7. Row-Level Enforceable Schema Upgrades Adding Column Constraints

In various embodiments, in Case (I), the leader prevents non-compliant DML changes at the row level. In Case (II), the leader is still using the old schema but blocks non-compliant DML changes at the row level using the schema upgrade attributes. Such schema changes can include adding row-level enforceable check constraints with simple expressions; for example:

- ALTER TABLE Emp ADD CONSTRAINT check_SalaryPositive CHECK (Salary>=0);
- ALTER TABLE Emp ADD CONSTRAINT check_DifferentNames CHECK (FirstName!=LastName);
- ALTER TABLE Emp ADD CONSTRAINT check_ValidFirstName CHECK (REGEXP_LIKE(FirstName, ‘{circumflex over ( )}[A−Z]’));
- ALTER TABLE Emp ADD CONSTRAINT check_ValidEmployeeID CHECK (EmployeeID NOT IN (SELECT EmployeeID FROM TerminatedEmployees));
- ALTER TABLE Emp ADD CONSTRAINT check_hire_date CHECK (hire_date>=TO_DATE(‘2010-01-01’, ‘YYYY-MM-DD’)
- ALTER TABLE Order ADD CONSTRAINT check_total_amount CHECK (total_amount>0 AND plsql_function1(total_amount))

In further embodiments, compatible column data type modifications can be performed without data loss; annotated examples are shown in FIG. 3. Examples 301 and 302 refer to creating a table and a row in a table, respectively. Data type modifications can also include changing the data type to a smaller size; this is only compatible if the existing data in the column is smaller than the new data type, e.g., changing a VARCHAR2(50) column to a VARCHAR2(20) column is allowed if all of the existing data in the column is 20 characters or less (compare examples 303 and 304).

In additional embodiments, a data type can be changed to a different data type if the two data types are compatible and existing data does not violate the new data types, e.g., a VARCHAR2 column to a CHAR column. However, it is incompatible to change a NUMBER column to a VARCHAR2 column (see example 305), a NUMBER column to a DATE column (see example 306), or a DATE column to a VARCHAR2 column (see example 307).

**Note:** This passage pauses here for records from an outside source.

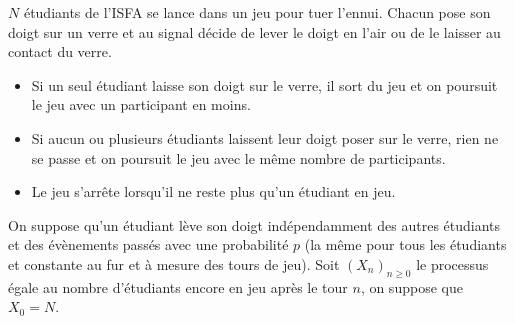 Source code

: \documentclass[11pt, addpoints, answers]{exam}
\begin{document}
\begin{questions}
\question $N$ étudiants de l'ISFA se lance dans un jeu pour tuer l'ennui. Chacun pose son doigt sur un verre et au signal décide de lever le doigt en l'air ou de le laisser au contact du verre. 
\begin{itemize}
  \item Si un seul étudiant laisse son doigt sur le verre, il sort du jeu et on poursuit le jeu avec un participant en moins. 
  \item Si aucun ou plusieurs étudiants laissent leur doigt poser sur le verre, rien ne se passe et on poursuit le jeu 
  avec le même nombre de participants. 
  \item Le jeu s'arrête lorsqu'il ne reste plus qu'un étudiant en jeu.
\end{itemize}
On suppose qu'un étudiant lève son doigt indépendamment des autres étudiants et des évènements passés avec une probabilité $p$ (la même pour tous les étudiants et constante au fur et à mesure des tours de jeu). Soit $(X_n)_{n\geq0}$ le processus égale au nombre d'étudiants encore en jeu après le tour $n$, on suppose que $X_0=N$.
\begin{parts}

\end{parts}
\end{questions}
\end{document}
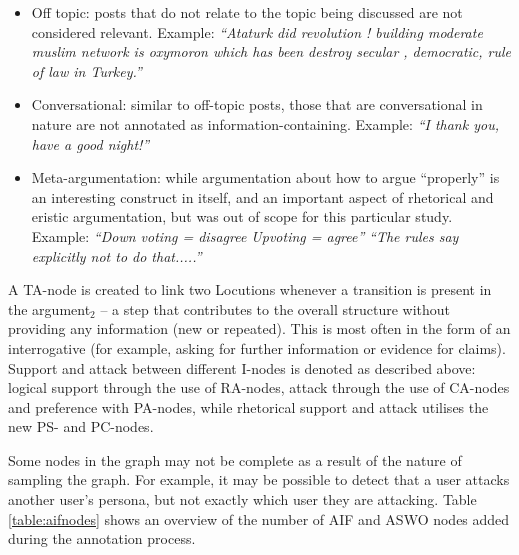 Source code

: \begin{itemize}
	\item Off topic: posts that do not relate to the topic being discussed are not considered relevant. Example: \textit{``Ataturk did revolution ! building moderate muslim network is oxymoron which has been destroy secular , democratic, rule of law in Turkey.''}
	\item Conversational: similar to off-topic posts, those that are conversational in nature are not annotated as information-containing. Example: \textit{``I thank you, have a good night!''}
	\item Meta-argumentation: while argumentation about how to argue ``properly'' is an interesting construct in itself, and an important aspect of rhetorical and eristic argumentation, but was out of scope for this particular study. Example: \textit{``Down voting = disagree Upvoting = agree''} \textit{``The rules say explicitly not to do that.....''}
\end{itemize}

A TA-node is created to link two Locutions whenever a transition is present in the argument$_2$ -- a step that contributes to the overall structure without providing any information (new or repeated). This is most often in the form of an interrogative (for example, asking for further information or evidence for claims). Support and attack between different I-nodes is denoted as described above: logical support through the use of RA-nodes, attack through the use of CA-nodes and preference with PA-nodes, while rhetorical support and attack utilises the new PS- and PC-nodes.

Some nodes in the graph may not be complete as a result of the nature of sampling the graph. For example, it may be possible to detect that a user attacks another user's persona, but not exactly which user they are attacking. Table \ref{table:aifnodes} shows an overview of the number of AIF and ASWO nodes added during the annotation process.

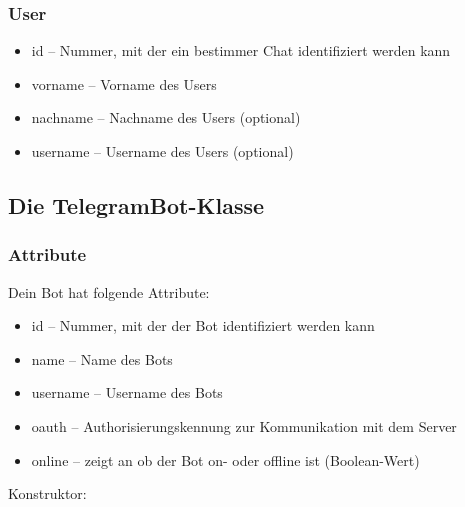 \documentclass[a4paper]{article}
\begin{document}
		\subsubsection{User}
		\begin{itemize}
			\item id -- Nummer, mit der ein bestimmer Chat identifiziert werden kann
			\item vorname -- Vorname des Users
			\item nachname -- Nachname des Users (optional)
			\item username -- Username des Users (optional)
		\end{itemize}
		
		\subsection{Die TelegramBot-Klasse}
		\subsubsection{Attribute}
Dein Bot hat folgende Attribute:
		\begin{itemize}
			\item id -- Nummer, mit der der Bot identifiziert werden kann
			\item name -- Name des Bots
			\item username -- Username des Bots
			\item oauth -- Authorisierungskennung zur Kommunikation mit dem Server
			\item online -- zeigt an ob der Bot on- oder offline ist (Boolean-Wert)
		\end{itemize}
		Konstruktor:
\end{document}

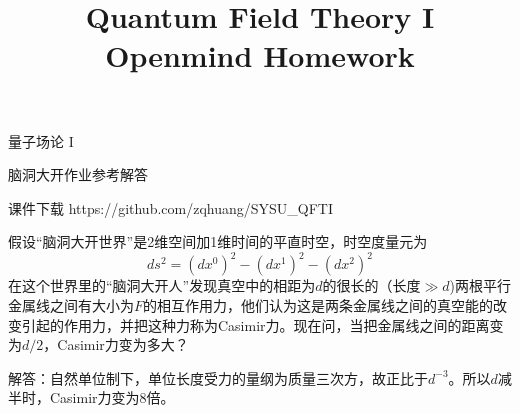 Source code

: \documentclass[CJK]{beamer}
\title{Quantum Field Theory I \\ Openmind Homework}
\author{}
\date{}
\begin{document}
\begin{frame}
 
\begin{center}
\begin{Large}
\bch
量子场论 I 

{\vskip 0.3in}

脑洞大开作业参考解答

\ech
\end{Large}
\end{center}

\vskip 0.2in

\bch
课件下载
\ech
https://github.com/zqhuang/SYSU\_QFTI

\end{frame}


\begin{frame}
\bch
\small{假设“脑洞大开世界”是2维空间加1维时间的平直时空，时空度量元为
$$ds^2 = (dx^0)^2 - (dx^1)^2-(dx^2)^2$$
在这个世界里的“脑洞大开人”发现真空中的相距为$d$的很长的（长度$\gg d$)两根平行金属线之间有大小为$F$的相互作用力，他们认为这是两条金属线之间的真空能的改变引起的作用力，并把这种力称为Casimir力。现在问，当把金属线之间的距离变为$d/2$，Casimir力变为多大？}

\skipline

解答：自然单位制下，单位长度受力的量纲为质量三次方，故正比于$d^{-3}$。所以$d$减半时，Casimir力变为8倍。

\ech
\end{frame}
\end{document}
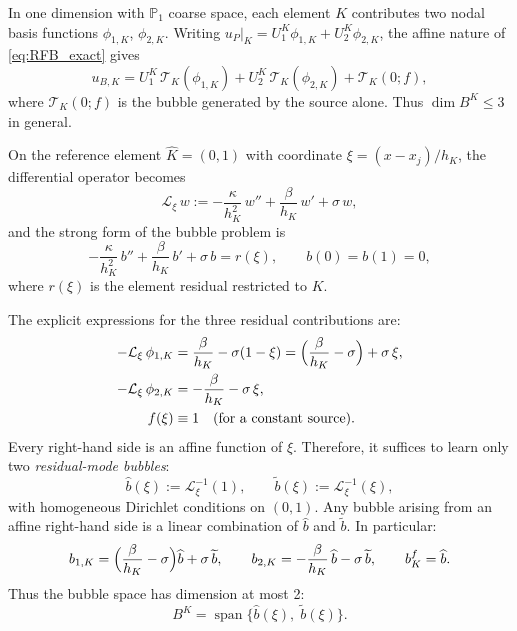 \documentclass[11pt]{article}
\newcommand{\calL}{\mathcal{L}}
\newcommand{\calT}{\mathcal{T}}
\theoremstyle{remark}
\begin{document}
In one dimension with $\mathbb{P}_1$ coarse space, each element $K$ contributes two nodal basis functions $\phi_{1,K}$, $\phi_{2,K}$. Writing $u_P\big|_K = U_1^K \phi_{1,K} + U_2^K \phi_{2,K}$, the affine nature of \eqref{eq:RFB_exact} gives
\begin{equation}
u_{B,K} = U_1^K\,\calT_K(\phi_{1,K}) + U_2^K\,\calT_K(\phi_{2,K}) + \calT_K(0; f),
\end{equation}
where $\calT_K(0;f)$ is the bubble generated by the source alone. Thus $\dim B^K \leq 3$ in general.

On the reference element $\widehat{K} = (0,1)$ with coordinate $\xi = (x - x_j)/h_K$, the differential operator becomes
\begin{equation}\label{eq:L_ref}
\calL_\xi\, w := -\frac{\kappa}{h_K^2}\,w'' + \frac{\beta}{h_K}\,w' + \sigma\,w,
\end{equation}
and the strong form of the bubble problem is
\begin{equation}\label{eq:local_strong}
-\frac{\kappa}{h_K^2}\,b'' + \frac{\beta}{h_K}\,b' + \sigma\,b = r(\xi), \qquad b(0) = b(1) = 0,
\end{equation}
where $r(\xi)$ is the element residual restricted to $K$.

The explicit expressions for the three residual contributions are:
\begin{align}
-\calL_\xi\,\phi_{1,K} &= \frac{\beta}{h_K} - \sigma(1-\xi) = \Bigl(\frac{\beta}{h_K} - \sigma\Bigr) + \sigma\,\xi,\\
-\calL_\xi\,\phi_{2,K} &= -\frac{\beta}{h_K} - \sigma\,\xi,\\
f(\xi) &\equiv 1 \quad \text{(for a constant source)}.
\end{align}
Every right-hand side is an affine function of $\xi$. Therefore, it suffices to learn only two \emph{residual-mode bubbles}:
\begin{equation}\label{eq:residual_modes}
\widehat{b}(\xi) := \calL_\xi^{-1}(1), \qquad \widetilde{b}(\xi) := \calL_\xi^{-1}(\xi),
\end{equation}
with homogeneous Dirichlet conditions on $(0,1)$. Any bubble arising from an affine right-hand side is a linear combination of $\widehat{b}$ and $\widetilde{b}$. In particular:
\begin{equation}\label{eq:bk_components}
b_{1,K} = \Bigl(\frac{\beta}{h_K} - \sigma\Bigr)\widehat{b} + \sigma\,\widetilde{b}, \qquad
b_{2,K} = -\frac{\beta}{h_K}\,\widehat{b} - \sigma\,\widetilde{b}, \qquad
b_K^f = \widehat{b}.
\end{equation}
Thus the bubble space has dimension at most 2:
\begin{equation}
B^K = \operatorname{span}\{\widehat{b}(\xi),\;\widetilde{b}(\xi)\}.
\end{equation}
\end{document}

8. Partition-Level Enforceable Schema Upgrades

In additional embodiments, a unique index may be created and/or a unique constraint may be added; for example:

- ALTER TABLE Cust ADD CONSTRAINT uk_Name UNIQUE (FirstName, LastName);

This unique index includes the partition key for the partition. Before the unique index is created in a shard containing a leader, the leader can enforce the uniqueness at the partition level using this procedure:

- (1) For each index value in the modification set that may be created in this shard: lock (table, index_values)
- (2) Raise an error if a query based on the given index_values returns one or more rows.
- (3) Let the transaction commit
- (4) Release all locks obtained in step (1) above

9. Schema Upgrade: Execution Steps

In various embodiments, a schema is maintained at the shard server level, and each shard server can be a leader for some RUs and a follower for other RUs. One of the shard servers, coordinates the schema upgrade executions in all the shards. The user specifies the execution to all shards or a subset of interconnected shards (a list of replication units).

FIG. 4 is a chart 400 illustrating execution steps for a schema upgrade in a replicated sharded DBMS, in accordance with embodiments of the disclosure. In step 401, a user connects to the shard server coordinating the schema upgrades and requests a schema upgrade in all shards or a subset of shards that are interconnected, or a list of RUs. The coordinating shard server generates a request identifier (i.e., ddl_id), and identifies the related attributes for the schema upgrade (step 402). These attributes can include, for example: (a) database object name (including the owner); (b) new database object name (e.g., rename table); (c) database object type (e.g., table, index); (d) reference database object name (e.g., create an index, where the reference database object is its table); (e) operation type (e.g., add column); (f) column, column data type, column width, default value, etc. ; (g) new column name, data type (e.g., rename column, modify column data type); (h) constraints and constraint conditions; (i) partition name.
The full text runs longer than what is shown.